This song started out just the chorus on acoustic guitar with different words. Listening back I thought it could be heavier. It could be poppier. The story was built around that. It just showed up with the verses. I hear it as Suffragete City Bowie meets Ace Frehley’s Back in the New York Groove with some harmonized guitars ala’ Boston. Will Dickson plays them groovy drums. Kurt von Stetten keeps it moving on tambo. I sing the vocals parts, play guitar and bass. Mike Quinn pieces it all together.

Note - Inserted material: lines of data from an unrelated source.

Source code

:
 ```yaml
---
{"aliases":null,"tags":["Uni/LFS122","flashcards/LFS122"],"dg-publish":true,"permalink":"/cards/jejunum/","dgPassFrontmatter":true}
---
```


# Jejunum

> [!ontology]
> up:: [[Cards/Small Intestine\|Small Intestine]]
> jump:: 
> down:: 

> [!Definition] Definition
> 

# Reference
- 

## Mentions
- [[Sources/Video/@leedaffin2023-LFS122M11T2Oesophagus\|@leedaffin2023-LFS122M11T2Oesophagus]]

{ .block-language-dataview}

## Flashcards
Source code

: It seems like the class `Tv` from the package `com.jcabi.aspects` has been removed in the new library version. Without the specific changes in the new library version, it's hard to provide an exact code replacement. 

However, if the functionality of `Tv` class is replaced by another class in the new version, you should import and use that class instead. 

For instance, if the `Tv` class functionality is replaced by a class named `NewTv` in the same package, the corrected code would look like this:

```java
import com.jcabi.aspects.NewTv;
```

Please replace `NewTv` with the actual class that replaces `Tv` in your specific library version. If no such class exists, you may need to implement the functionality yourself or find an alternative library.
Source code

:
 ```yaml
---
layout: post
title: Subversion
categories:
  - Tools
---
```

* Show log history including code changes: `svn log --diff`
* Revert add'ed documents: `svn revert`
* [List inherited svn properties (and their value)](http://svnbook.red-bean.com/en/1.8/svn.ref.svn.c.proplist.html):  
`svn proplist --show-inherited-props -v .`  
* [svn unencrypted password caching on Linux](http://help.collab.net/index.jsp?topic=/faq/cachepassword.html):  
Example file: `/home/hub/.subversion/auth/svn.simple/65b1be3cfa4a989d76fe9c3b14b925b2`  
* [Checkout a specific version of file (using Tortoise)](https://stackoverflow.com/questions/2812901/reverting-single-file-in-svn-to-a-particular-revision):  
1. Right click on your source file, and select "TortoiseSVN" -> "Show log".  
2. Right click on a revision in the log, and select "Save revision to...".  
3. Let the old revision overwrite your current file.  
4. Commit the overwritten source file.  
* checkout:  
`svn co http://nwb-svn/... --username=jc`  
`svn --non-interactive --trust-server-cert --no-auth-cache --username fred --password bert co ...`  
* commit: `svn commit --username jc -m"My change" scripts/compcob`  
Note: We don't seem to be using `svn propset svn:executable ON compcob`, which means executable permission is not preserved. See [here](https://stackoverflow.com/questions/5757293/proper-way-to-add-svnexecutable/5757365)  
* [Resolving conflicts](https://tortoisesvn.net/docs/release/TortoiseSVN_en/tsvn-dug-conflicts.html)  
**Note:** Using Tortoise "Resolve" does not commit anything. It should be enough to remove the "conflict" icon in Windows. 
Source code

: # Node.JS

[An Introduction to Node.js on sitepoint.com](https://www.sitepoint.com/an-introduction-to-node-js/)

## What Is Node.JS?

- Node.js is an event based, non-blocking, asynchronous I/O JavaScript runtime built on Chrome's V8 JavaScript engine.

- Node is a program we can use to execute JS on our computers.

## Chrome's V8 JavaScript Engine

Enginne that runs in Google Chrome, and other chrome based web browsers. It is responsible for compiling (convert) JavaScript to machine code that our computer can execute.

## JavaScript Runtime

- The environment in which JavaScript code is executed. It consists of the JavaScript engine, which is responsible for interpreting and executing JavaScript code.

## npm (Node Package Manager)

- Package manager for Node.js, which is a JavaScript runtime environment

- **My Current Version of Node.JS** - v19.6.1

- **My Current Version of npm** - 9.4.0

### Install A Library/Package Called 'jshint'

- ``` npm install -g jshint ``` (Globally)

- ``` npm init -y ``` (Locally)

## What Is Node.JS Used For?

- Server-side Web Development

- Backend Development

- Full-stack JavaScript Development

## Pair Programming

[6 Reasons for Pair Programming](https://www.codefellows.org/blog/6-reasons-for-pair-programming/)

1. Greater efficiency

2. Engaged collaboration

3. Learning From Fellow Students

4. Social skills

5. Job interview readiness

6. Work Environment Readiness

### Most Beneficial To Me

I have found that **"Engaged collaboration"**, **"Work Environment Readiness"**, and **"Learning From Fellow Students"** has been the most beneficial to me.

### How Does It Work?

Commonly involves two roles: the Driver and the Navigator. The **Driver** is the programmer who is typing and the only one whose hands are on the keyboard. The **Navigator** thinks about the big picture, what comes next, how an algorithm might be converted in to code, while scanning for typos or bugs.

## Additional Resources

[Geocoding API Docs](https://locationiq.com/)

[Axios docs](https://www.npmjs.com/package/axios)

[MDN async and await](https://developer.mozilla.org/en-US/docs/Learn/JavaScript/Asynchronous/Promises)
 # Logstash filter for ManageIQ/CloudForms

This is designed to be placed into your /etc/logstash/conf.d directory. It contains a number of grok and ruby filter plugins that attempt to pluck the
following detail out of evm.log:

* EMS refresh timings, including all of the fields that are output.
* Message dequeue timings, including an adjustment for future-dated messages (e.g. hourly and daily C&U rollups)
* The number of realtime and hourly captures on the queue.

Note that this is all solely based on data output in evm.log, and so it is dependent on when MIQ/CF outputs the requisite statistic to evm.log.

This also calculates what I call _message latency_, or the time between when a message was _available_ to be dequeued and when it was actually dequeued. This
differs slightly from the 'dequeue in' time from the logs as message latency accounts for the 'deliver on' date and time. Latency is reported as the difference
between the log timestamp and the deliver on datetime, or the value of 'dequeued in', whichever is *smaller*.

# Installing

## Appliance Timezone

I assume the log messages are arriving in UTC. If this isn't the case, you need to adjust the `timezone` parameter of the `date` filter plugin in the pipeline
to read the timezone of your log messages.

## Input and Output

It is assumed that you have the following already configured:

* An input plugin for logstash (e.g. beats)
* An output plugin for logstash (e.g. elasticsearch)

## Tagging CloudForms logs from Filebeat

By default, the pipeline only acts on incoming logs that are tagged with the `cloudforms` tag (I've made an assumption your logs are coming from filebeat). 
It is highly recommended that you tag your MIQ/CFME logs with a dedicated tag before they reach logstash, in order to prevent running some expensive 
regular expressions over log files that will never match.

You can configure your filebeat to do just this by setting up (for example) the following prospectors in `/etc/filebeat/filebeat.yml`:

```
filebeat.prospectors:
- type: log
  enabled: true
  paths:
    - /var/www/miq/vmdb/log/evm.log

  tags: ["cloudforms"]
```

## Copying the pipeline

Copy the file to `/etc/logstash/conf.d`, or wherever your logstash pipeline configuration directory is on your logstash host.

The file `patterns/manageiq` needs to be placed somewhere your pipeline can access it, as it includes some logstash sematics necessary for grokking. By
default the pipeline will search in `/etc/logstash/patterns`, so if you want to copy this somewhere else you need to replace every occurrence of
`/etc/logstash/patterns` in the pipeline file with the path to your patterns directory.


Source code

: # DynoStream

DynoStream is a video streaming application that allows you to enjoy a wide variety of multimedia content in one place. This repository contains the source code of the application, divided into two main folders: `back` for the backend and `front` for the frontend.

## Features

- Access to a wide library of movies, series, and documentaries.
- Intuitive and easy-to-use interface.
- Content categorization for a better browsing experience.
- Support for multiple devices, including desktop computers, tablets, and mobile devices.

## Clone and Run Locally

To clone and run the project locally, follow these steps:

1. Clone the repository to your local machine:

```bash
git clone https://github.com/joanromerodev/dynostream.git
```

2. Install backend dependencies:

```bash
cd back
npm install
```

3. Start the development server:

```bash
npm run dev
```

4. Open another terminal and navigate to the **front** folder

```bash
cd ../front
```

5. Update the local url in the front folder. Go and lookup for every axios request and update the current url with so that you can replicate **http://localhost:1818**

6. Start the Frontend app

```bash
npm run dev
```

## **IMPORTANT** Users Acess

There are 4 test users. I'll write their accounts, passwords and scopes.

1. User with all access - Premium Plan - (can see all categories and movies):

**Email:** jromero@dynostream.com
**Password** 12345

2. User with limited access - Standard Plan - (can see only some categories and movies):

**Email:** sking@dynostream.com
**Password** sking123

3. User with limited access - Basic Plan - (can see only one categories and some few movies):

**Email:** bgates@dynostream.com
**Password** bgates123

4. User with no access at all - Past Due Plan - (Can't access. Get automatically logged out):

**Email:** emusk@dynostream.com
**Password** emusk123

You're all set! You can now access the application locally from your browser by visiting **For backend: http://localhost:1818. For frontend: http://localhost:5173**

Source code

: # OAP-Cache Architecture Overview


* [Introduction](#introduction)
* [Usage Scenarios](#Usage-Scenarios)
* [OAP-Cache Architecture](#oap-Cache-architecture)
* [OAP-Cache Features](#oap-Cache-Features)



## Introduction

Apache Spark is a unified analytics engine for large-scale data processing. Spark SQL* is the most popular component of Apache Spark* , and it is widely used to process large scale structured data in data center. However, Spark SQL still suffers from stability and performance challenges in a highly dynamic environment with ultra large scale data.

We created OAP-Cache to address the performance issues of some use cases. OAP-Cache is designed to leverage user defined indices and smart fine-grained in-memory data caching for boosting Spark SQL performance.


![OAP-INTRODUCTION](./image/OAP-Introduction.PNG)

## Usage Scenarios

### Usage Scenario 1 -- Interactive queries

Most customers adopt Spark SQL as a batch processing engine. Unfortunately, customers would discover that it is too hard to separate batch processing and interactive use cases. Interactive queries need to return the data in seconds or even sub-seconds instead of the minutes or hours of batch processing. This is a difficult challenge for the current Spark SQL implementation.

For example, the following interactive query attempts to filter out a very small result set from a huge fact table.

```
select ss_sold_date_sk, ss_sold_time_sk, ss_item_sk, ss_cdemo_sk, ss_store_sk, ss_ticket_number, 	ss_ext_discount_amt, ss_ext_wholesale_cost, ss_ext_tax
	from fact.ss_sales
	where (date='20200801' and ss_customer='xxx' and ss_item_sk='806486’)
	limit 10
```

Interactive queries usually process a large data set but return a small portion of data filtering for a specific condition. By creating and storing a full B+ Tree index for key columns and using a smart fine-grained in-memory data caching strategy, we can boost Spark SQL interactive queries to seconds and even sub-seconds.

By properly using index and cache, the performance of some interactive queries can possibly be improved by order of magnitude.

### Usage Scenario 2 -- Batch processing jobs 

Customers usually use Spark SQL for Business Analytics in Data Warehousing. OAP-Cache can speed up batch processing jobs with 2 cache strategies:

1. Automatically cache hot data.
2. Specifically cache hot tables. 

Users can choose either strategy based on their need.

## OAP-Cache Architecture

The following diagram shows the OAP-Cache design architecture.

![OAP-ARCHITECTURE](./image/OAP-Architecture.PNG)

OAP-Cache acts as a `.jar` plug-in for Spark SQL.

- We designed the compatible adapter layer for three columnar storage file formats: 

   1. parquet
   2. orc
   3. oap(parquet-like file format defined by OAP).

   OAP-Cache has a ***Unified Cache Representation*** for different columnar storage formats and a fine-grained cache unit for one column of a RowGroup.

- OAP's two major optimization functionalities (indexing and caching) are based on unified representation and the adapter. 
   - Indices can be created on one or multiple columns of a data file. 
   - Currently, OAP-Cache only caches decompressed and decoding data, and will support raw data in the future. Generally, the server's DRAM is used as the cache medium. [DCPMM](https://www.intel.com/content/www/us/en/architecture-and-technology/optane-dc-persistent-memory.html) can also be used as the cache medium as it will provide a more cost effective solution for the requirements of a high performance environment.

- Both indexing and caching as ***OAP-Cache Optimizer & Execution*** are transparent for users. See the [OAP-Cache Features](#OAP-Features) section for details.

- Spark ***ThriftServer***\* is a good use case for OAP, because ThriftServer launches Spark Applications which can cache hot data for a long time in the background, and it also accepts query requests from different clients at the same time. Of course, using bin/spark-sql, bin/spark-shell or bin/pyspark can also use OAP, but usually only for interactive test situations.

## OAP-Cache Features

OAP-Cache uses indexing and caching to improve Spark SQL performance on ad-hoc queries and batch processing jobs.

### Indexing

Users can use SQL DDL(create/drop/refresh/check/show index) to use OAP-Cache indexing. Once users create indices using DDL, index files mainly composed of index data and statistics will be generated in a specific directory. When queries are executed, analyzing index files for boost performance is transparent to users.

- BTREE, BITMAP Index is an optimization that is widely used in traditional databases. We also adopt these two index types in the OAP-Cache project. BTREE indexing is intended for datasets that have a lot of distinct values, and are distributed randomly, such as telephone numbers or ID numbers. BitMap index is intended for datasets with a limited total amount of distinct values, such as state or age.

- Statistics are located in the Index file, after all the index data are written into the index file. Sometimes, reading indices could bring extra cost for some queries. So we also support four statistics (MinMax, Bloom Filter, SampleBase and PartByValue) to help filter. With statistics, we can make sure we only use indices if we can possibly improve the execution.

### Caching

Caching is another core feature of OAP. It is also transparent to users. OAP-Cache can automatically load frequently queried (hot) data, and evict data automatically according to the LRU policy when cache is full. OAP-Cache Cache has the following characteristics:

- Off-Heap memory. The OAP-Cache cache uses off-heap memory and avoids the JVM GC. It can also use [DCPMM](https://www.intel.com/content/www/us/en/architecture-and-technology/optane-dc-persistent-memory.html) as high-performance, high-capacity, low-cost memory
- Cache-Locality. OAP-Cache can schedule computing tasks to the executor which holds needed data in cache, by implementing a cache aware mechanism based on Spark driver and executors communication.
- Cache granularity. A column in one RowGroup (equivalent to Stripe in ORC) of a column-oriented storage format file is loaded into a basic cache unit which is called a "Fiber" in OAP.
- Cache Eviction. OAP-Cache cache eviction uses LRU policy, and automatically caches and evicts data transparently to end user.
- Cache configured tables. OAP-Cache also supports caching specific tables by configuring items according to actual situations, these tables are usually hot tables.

Whip out them roller skates, force yourself into them Jordache Jeans, and give it a listen. If you like it go to Bandcamp and download the whole thing. Name your price, this week only. Thanks for lending your ears.

Posted on
February 22nd, 2012

Categories
Uncategorized

Feedback
No Comments »

Happy To See Me – a road trip for your ears.

Check out my new record on the Static Motor Recordings label entitled Happy To See Me. Featuring fellow Longwaller Kurt von Stetten , engineering by the world famous Mike Quinn, keys and vocals by Leeny Tunes creator Ilene Altman, and drumming by Will “running stance” Dickson, Happy To See Me is my 1st solo record. It’s been described as “Ray Davies meets East Coast cool” and “… a midnight run through the trials and tribulations associated with becoming comfortable in one’s own skin”. I call it “Happy To See Me” because it says so right there on the cover.

It’s available at Bandcamp, ITunes, and here at Static Motor.

Posted on
February 21st, 2012

Categories
Music

Feedback
No Comments »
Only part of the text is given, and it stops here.